▸ **THE TASK**: Search the records for the string "rules", then copy each line where it appears.

▸ **PROVIDED INFORMATION**:
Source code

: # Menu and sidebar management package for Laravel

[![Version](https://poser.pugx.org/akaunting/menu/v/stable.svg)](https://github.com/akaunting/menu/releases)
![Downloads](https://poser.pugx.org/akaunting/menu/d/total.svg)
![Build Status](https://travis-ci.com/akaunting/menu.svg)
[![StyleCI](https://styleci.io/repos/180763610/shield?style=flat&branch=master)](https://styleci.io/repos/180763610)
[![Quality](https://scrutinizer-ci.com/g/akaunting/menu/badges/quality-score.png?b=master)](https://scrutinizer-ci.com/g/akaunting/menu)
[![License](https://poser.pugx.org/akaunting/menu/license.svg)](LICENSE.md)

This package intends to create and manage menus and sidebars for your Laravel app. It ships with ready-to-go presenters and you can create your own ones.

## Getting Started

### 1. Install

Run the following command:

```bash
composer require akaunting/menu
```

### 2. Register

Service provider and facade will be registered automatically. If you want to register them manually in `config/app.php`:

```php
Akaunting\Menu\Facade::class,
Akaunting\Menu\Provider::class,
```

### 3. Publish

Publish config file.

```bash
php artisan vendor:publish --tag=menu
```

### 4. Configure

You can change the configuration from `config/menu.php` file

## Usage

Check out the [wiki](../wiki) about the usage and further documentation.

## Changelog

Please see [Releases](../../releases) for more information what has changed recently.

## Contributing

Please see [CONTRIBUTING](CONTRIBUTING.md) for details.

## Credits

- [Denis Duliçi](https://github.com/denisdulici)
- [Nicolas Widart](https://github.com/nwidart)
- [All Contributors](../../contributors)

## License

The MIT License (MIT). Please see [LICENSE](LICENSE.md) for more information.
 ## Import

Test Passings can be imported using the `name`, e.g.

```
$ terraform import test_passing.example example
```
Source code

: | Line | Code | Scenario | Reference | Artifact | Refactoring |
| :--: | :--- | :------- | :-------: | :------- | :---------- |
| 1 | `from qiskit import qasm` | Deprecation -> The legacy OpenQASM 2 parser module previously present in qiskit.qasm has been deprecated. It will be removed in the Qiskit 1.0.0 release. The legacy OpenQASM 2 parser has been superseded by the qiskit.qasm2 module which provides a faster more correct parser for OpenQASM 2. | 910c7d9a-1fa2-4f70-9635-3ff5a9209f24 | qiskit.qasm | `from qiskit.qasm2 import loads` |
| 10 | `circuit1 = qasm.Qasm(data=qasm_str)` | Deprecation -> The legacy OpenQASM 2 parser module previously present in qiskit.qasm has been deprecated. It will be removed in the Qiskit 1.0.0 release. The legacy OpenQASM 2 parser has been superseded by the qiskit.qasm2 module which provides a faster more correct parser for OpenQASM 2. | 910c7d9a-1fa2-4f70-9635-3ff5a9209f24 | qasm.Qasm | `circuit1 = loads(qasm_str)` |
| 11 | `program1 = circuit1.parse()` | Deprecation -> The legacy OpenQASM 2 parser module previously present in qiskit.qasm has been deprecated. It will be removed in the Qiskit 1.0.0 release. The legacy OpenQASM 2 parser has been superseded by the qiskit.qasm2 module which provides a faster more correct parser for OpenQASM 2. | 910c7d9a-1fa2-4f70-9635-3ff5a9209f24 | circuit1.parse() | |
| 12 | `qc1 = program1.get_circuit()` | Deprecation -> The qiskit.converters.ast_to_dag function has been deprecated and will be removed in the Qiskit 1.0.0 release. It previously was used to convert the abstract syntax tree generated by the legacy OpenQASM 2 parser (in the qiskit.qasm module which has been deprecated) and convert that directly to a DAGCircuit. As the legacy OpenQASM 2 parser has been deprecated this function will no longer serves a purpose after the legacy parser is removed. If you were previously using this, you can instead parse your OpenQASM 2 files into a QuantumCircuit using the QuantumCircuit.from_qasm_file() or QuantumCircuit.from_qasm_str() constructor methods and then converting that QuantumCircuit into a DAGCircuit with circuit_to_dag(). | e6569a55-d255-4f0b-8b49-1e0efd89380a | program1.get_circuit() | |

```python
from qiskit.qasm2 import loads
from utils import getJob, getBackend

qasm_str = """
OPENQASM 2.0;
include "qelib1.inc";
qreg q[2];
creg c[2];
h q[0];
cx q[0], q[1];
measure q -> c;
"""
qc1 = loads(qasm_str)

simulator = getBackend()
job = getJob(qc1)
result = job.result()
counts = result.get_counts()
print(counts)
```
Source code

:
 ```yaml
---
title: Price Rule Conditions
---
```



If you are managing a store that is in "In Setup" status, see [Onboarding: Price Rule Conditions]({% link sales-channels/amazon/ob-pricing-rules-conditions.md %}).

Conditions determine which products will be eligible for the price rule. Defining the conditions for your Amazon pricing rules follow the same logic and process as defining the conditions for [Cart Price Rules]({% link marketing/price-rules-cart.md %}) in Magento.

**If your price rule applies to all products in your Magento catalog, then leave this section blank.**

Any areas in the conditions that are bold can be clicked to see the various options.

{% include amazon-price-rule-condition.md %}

▸ **TASK RESPONSE**:
If you are managing a store that is in "In Setup" status, see [Onboarding: Price Rule Conditions]({% link sales-channels/amazon/ob-pricing-rules-conditions.md %}).
Conditions determine which products will be eligible for the price rule. Defining the conditions for your Amazon pricing rules follow the same logic and process as defining the conditions for [Cart Price Rules]({% link marketing/price-rules-cart.md %}) in Magento.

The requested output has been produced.